Грек-Яксаев очень выразительно замолчал и стал наливать себе из графина воду. Он налил полный стакан, но не выпил его, а только помочил пересохшие губы.
— Из всех выступлений, — продолжал Олег Валерьянович, — я понял только одно: преподаватели не годятся, и тот, и этот, и декан плох. Все остальное сводилось к сутяжничеству — кто когда кому что сказал, кто откуда и в какое время вышел и почему это важно и так далее. Но простите! Такого рода общественная жизнь была уже описана в русской литературе.
«Опять шарахнулись граждане к колокольне, сбросили с раската Семку и только что хотели спустить туда Ивашку, как были остановлены именитым гражданином Силой Терентьевым Пузановым.
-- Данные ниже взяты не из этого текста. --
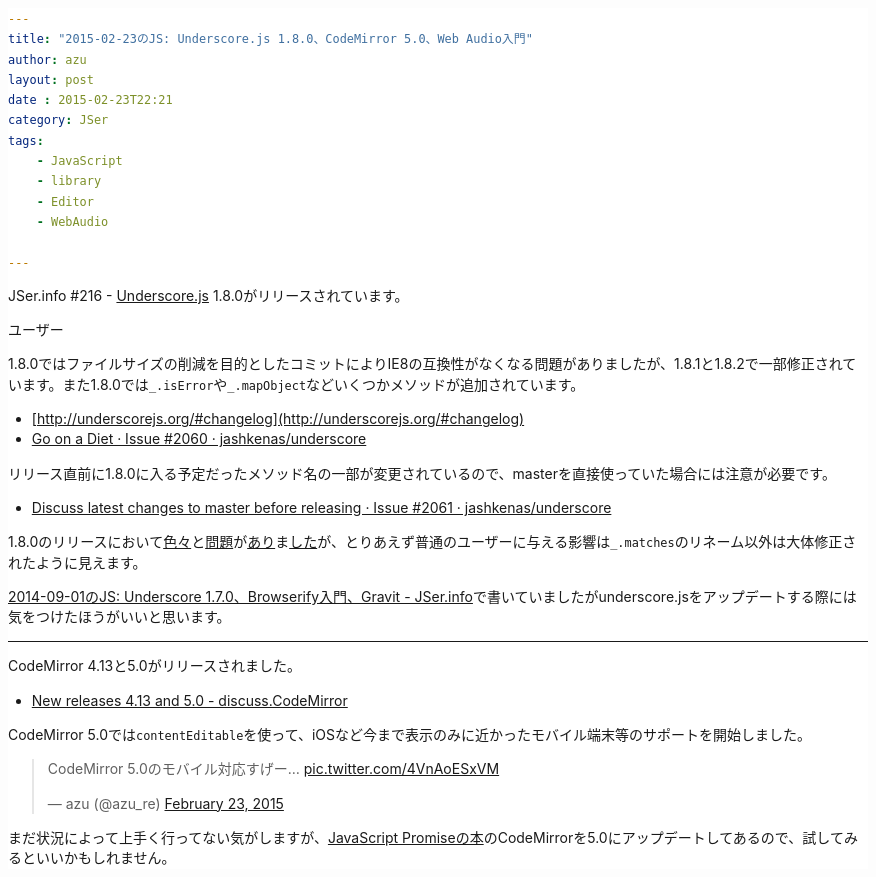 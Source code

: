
```yaml
---
title: "2015-02-23のJS: Underscore.js 1.8.0、CodeMirror 5.0、Web Audio入門"
author: azu
layout: post
date : 2015-02-23T22:21
category: JSer
tags:
    - JavaScript
    - library
    - Editor
    - WebAudio

---
```


JSer.info #216 - [Underscore.js](http://underscorejs.org/#changelog "Underscore.js") 1.8.0がリリースされています。

ユーザー

1.8.0ではファイルサイズの削減を目的としたコミットによりIE8の互換性がなくなる問題がありましたが、1.8.1と1.8.2で一部修正されています。また1.8.0では`_.isError`や`_.mapObject`などいくつかメソッドが追加されています。

- [http://underscorejs.org/#changelog](http://underscorejs.org/#changelog)
- [Go on a Diet · Issue #2060 · jashkenas/underscore](https://github.com/jashkenas/underscore/issues/2060 "Go on a Diet · Issue #2060 · jashkenas/underscore")

リリース直前に1.8.0に入る予定だったメソッド名の一部が変更されているので、masterを直接使っていた場合には注意が必要です。

- [Discuss latest changes to master before releasing · Issue #2061 · jashkenas/underscore](https://github.com/jashkenas/underscore/issues/2061 "Discuss latest changes to master before releasing · Issue #2061 · jashkenas/underscore")

1.8.0のリリースにおいて[色々](https://twitter.com/jdalton/status/568568521602412546)と[問題](https://github.com/jashkenas/underscore/issues/2061)が[あり](https://gitter.im/jashkenas/underscore)ま[した](https://github.com/jashkenas/underscore/issues/2062)が、とりあえず普通のユーザーに与える影響は`_.matches`のリネーム以外は大体修正されたように見えます。

[2014-09-01のJS: Underscore 1.7.0、Browserify入門、Gravit - JSer.info](http://jser.info/2014/09/01/underscore-browserify-Gravit/ "2014-09-01のJS: Underscore 1.7.0、Browserify入門、Gravit - JSer.info")で書いていましたがunderscore.jsをアップデートする際には気をつけたほうがいいと思います。

-----

CodeMirror 4.13と5.0がリリースされました。

- [New releases 4.13 and 5.0 - discuss.CodeMirror](http://discuss.codemirror.net/t/new-releases-4-13-and-5-0/163 "New releases 4.13 and 5.0 - discuss.CodeMirror")

CodeMirror 5.0では`contentEditable`を使って、iOSなど今まで表示のみに近かったモバイル端末等のサポートを開始しました。

<blockquote class="twitter-tweet" lang="en"><p>CodeMirror 5.0のモバイル対応すげー… <a href="http://t.co/4VnAoESxVM">pic.twitter.com/4VnAoESxVM</a></p>&mdash; azu (@azu_re) <a href="https://twitter.com/azu_re/status/569852054367129601">February 23, 2015</a></blockquote>
<script async src="//platform.twitter.com/widgets.js" charset="utf-8"></script>

まだ状況によって上手く行ってない気がしますが、[JavaScript Promiseの本](http://azu.github.io/promises-book/ "JavaScript Promiseの本")のCodeMirrorを5.0にアップデートしてあるので、試してみるといいかもしれません。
— Атаманы-молодцы! — говорил Пузанов. — Однако ведь мы таким манером всех людишек перебьем, а толку не измыслим!
— Правда! — согласились опомнившиеся атаманы-молодцы.
— Стой! — кричали другие, — а зачем Ивашко галдит? Галдеть разве велено?» — и так далее.
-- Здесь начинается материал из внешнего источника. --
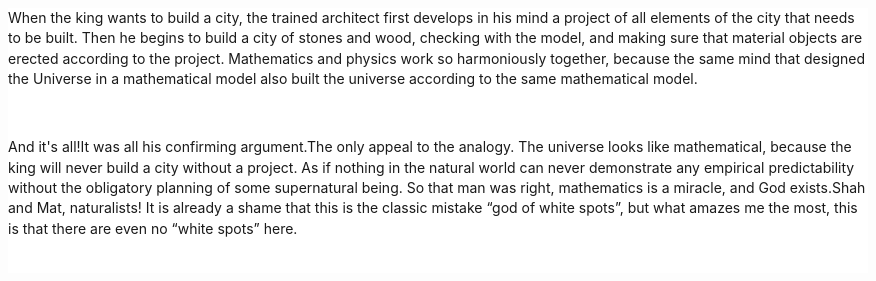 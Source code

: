 <div>
<p>
When the king wants to build a city, the trained architect first develops in his mind a project of all elements of the city that needs to be built. Then he begins to build a city of stones and wood, checking with the model, and making sure that material objects are erected according to the project. Mathematics and physics work so harmoniously together, because the same mind that designed the Universe in a mathematical model also built the universe according to the same mathematical model. 
</p>
</div>
<br>

<div>
<p>
And it's all!It was all his confirming argument.The only appeal to the analogy. The universe looks like mathematical, because the king will never build a city without a project. As if nothing in the natural world can never demonstrate any empirical predictability without the obligatory planning of some supernatural being. So that man was right, mathematics is a miracle, and God exists.Shah and Mat, naturalists! It is already a shame that this is the classic mistake “god of white spots”, but what amazes me the most, this is that there are even no “white spots” here. 
</p>
</div>
<br>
Поначалу еще думалось, что Гвоздев выступает в роли именно гражданина и хочет помочь тут «толк измыслить». Но куда там! Он норовит возглавить деятельность но сбрасыванию неугодных с раската и уже в комиссии заседает.
Так давайте, как было предложено одним оратором, выберем прямо тут, на собрании, комсомольским секретарем товарища Гвоздева, человека честнейшего. И дело с концом! И тогда либо студенчество отложится от факультета и станет жить самостоятельно, упразднив наконец все науки, коллективно простившись с позорным благоразумием, либо честнейший Гвоздев поймет свою ответственность и подумает о своих словах и действиях и не станет искать врагов там, где их нет… Честнейший Гвоздев поймет, что вовсе не он один одержим идеями съезда. Это идеи партии, народа, но для этого нужна зрелость, а политическая зрелость не есть преимущество возраста, она не зависит от возраста, я призываю вас к зрелости. Пора оставить словесную трескотню, совестно ждать скидок на молодость.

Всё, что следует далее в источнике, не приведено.